An exact transcription of all the entries is needed; pictures stay out.

Source texts of formatted documents
=== Begin Enclosure ===
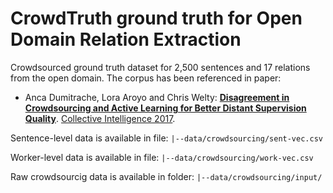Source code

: # CrowdTruth ground truth for Open Domain Relation Extraction

Crowdsourced ground truth dataset for 2,500 sentences and 17 relations from the open domain. The corpus has been referenced in paper:

* Anca Dumitrache, Lora Aroyo and Chris Welty: **[Disagreement in Crowdsourcing and Active Learning for Better Distant Supervision Quality](http://crowdtruth.org/wp-content/uploads/2017/03/collint17-open-domain.pdf)**. [Collective Intelligence 2017](http://collectiveintelligenceconference.org/).

Sentence-level data is available in file:
``` |--data/crowdsourcing/sent-vec.csv ```

Worker-level data is available in file:
``` |--data/crowdsourcing/work-vec.csv ```

Raw crowdsourcig data is available in folder:
``` |--data/crowdsourcing/input/ ```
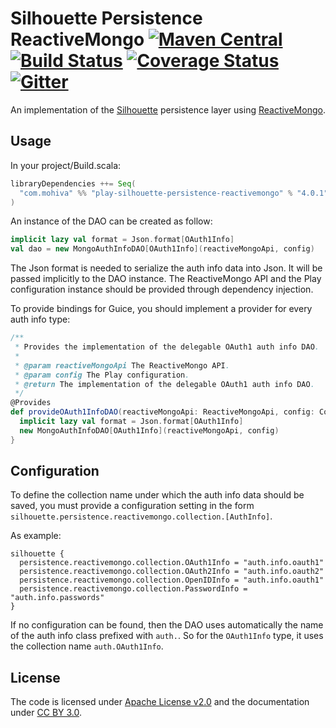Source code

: Silhouette Persistence ReactiveMongo [![Maven Central](https://maven-badges.herokuapp.com/maven-central/com.mohiva/play-silhouette-persistence-reactivemongo_2.11/badge.svg)](https://maven-badges.herokuapp.com/maven-central/com.mohiva/play-silhouette-persistence-reactivemongo_2.11) [![Build Status](https://travis-ci.org/mohiva/play-silhouette-persistence-reactivemongo.png)](https://travis-ci.org/mohiva/play-silhouette-persistence-reactivemongo) [![Coverage Status](https://coveralls.io/repos/mohiva/play-silhouette-persistence-reactivemongo/badge.svg?branch=master&service=github)](https://coveralls.io/github/mohiva/play-silhouette-persistence-reactivemongo?branch=master) [![Gitter](https://badges.gitter.im/Join%20Chat.svg)](https://gitter.im/mohiva/play-silhouette?utm_source=badge&utm_medium=badge&utm_campaign=pr-badge&utm_content=badge)
==========

An implementation of the [Silhouette] persistence layer using [ReactiveMongo].

## Usage

In your project/Build.scala:

```scala
libraryDependencies ++= Seq(
  "com.mohiva" %% "play-silhouette-persistence-reactivemongo" % "4.0.1"
)
```

An instance of the DAO can be created as follow:

```scala
implicit lazy val format = Json.format[OAuth1Info]
val dao = new MongoAuthInfoDAO[OAuth1Info](reactiveMongoApi, config)
```

The Json format is needed to serialize the auth info data into Json. It will be passed implicitly to the DAO instance.
The ReactiveMongo API and the Play configuration instance should be provided through dependency injection.

To provide bindings for Guice, you should implement a provider for every auth info type:

```scala
/**
 * Provides the implementation of the delegable OAuth1 auth info DAO.
 *
 * @param reactiveMongoApi The ReactiveMongo API.
 * @param config The Play configuration.
 * @return The implementation of the delegable OAuth1 auth info DAO.
 */
@Provides
def provideOAuth1InfoDAO(reactiveMongoApi: ReactiveMongoApi, config: Configuration): DelegableAuthInfoDAO[OAuth1Info] = {
  implicit lazy val format = Json.format[OAuth1Info]
  new MongoAuthInfoDAO[OAuth1Info](reactiveMongoApi, config)
}
```

## Configuration

To define the collection name under which the auth info data should be saved, you must provide a configuration setting
in the form `silhouette.persistence.reactivemongo.collection.[AuthInfo]`.

As example:
```
silhouette {
  persistence.reactivemongo.collection.OAuth1Info = "auth.info.oauth1"
  persistence.reactivemongo.collection.OAuth2Info = "auth.info.oauth2"
  persistence.reactivemongo.collection.OpenIDInfo = "auth.info.oauth1"
  persistence.reactivemongo.collection.PasswordInfo = "auth.info.passwords"
}
```

If no configuration can be found, then the DAO uses automatically the name of the auth info class prefixed with `auth.`.
So for the `OAuth1Info` type, it uses the collection name `auth.OAuth1Info`.

## License

The code is licensed under [Apache License v2.0] and the documentation under [CC BY 3.0].

[Silhouette]: http://www.silhouette.rocks/
[ReactiveMongo]: http://reactivemongo.org/
[Apache License v2.0]: http://www.apache.org/licenses/LICENSE-2.0
[CC BY 3.0]: http://creativecommons.org/licenses/by/3.0/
=== End Enclosure ===
Answer:
Source code

: # CrowdTruth ground truth for Open Domain Relation Extraction

Crowdsourced ground truth dataset for 2,500 sentences and 17 relations from the open domain. The corpus has been referenced in paper:

* Anca Dumitrache, Lora Aroyo and Chris Welty: **[Disagreement in Crowdsourcing and Active Learning for Better Distant Supervision Quality](http://crowdtruth.org/wp-content/uploads/2017/03/collint17-open-domain.pdf)**. [Collective Intelligence 2017](http://collectiveintelligenceconference.org/).

Sentence-level data is available in file:
``` |--data/crowdsourcing/sent-vec.csv ```

Worker-level data is available in file:
``` |--data/crowdsourcing/work-vec.csv ```

Raw crowdsourcig data is available in folder:
``` |--data/crowdsourcing/input/ ```
Source code

: Silhouette Persistence ReactiveMongo [![Maven Central](https://maven-badges.herokuapp.com/maven-central/com.mohiva/play-silhouette-persistence-reactivemongo_2.11/badge.svg)](https://maven-badges.herokuapp.com/maven-central/com.mohiva/play-silhouette-persistence-reactivemongo_2.11) [![Build Status](https://travis-ci.org/mohiva/play-silhouette-persistence-reactivemongo.png)](https://travis-ci.org/mohiva/play-silhouette-persistence-reactivemongo) [![Coverage Status](https://coveralls.io/repos/mohiva/play-silhouette-persistence-reactivemongo/badge.svg?branch=master&service=github)](https://coveralls.io/github/mohiva/play-silhouette-persistence-reactivemongo?branch=master) [![Gitter](https://badges.gitter.im/Join%20Chat.svg)](https://gitter.im/mohiva/play-silhouette?utm_source=badge&utm_medium=badge&utm_campaign=pr-badge&utm_content=badge)
==========

An implementation of the [Silhouette] persistence layer using [ReactiveMongo].

## Usage

In your project/Build.scala:

```scala
libraryDependencies ++= Seq(
  "com.mohiva" %% "play-silhouette-persistence-reactivemongo" % "4.0.1"
)
```

An instance of the DAO can be created as follow:

```scala
implicit lazy val format = Json.format[OAuth1Info]
val dao = new MongoAuthInfoDAO[OAuth1Info](reactiveMongoApi, config)
```

The Json format is needed to serialize the auth info data into Json. It will be passed implicitly to the DAO instance.
The ReactiveMongo API and the Play configuration instance should be provided through dependency injection.

To provide bindings for Guice, you should implement a provider for every auth info type:

```scala
/**
 * Provides the implementation of the delegable OAuth1 auth info DAO.
 *
 * @param reactiveMongoApi The ReactiveMongo API.
 * @param config The Play configuration.
 * @return The implementation of the delegable OAuth1 auth info DAO.
 */
@Provides
def provideOAuth1InfoDAO(reactiveMongoApi: ReactiveMongoApi, config: Configuration): DelegableAuthInfoDAO[OAuth1Info] = {
  implicit lazy val format = Json.format[OAuth1Info]
  new MongoAuthInfoDAO[OAuth1Info](reactiveMongoApi, config)
}
```

## Configuration

To define the collection name under which the auth info data should be saved, you must provide a configuration setting
in the form `silhouette.persistence.reactivemongo.collection.[AuthInfo]`.

As example:
```
silhouette {
  persistence.reactivemongo.collection.OAuth1Info = "auth.info.oauth1"
  persistence.reactivemongo.collection.OAuth2Info = "auth.info.oauth2"
  persistence.reactivemongo.collection.OpenIDInfo = "auth.info.oauth1"
  persistence.reactivemongo.collection.PasswordInfo = "auth.info.passwords"
}
```

If no configuration can be found, then the DAO uses automatically the name of the auth info class prefixed with `auth.`.
So for the `OAuth1Info` type, it uses the collection name `auth.OAuth1Info`.

## License

The code is licensed under [Apache License v2.0] and the documentation under [CC BY 3.0].

[Silhouette]: http://www.silhouette.rocks/
[ReactiveMongo]: http://reactivemongo.org/
[Apache License v2.0]: http://www.apache.org/licenses/LICENSE-2.0
[CC BY 3.0]: http://creativecommons.org/licenses/by/3.0/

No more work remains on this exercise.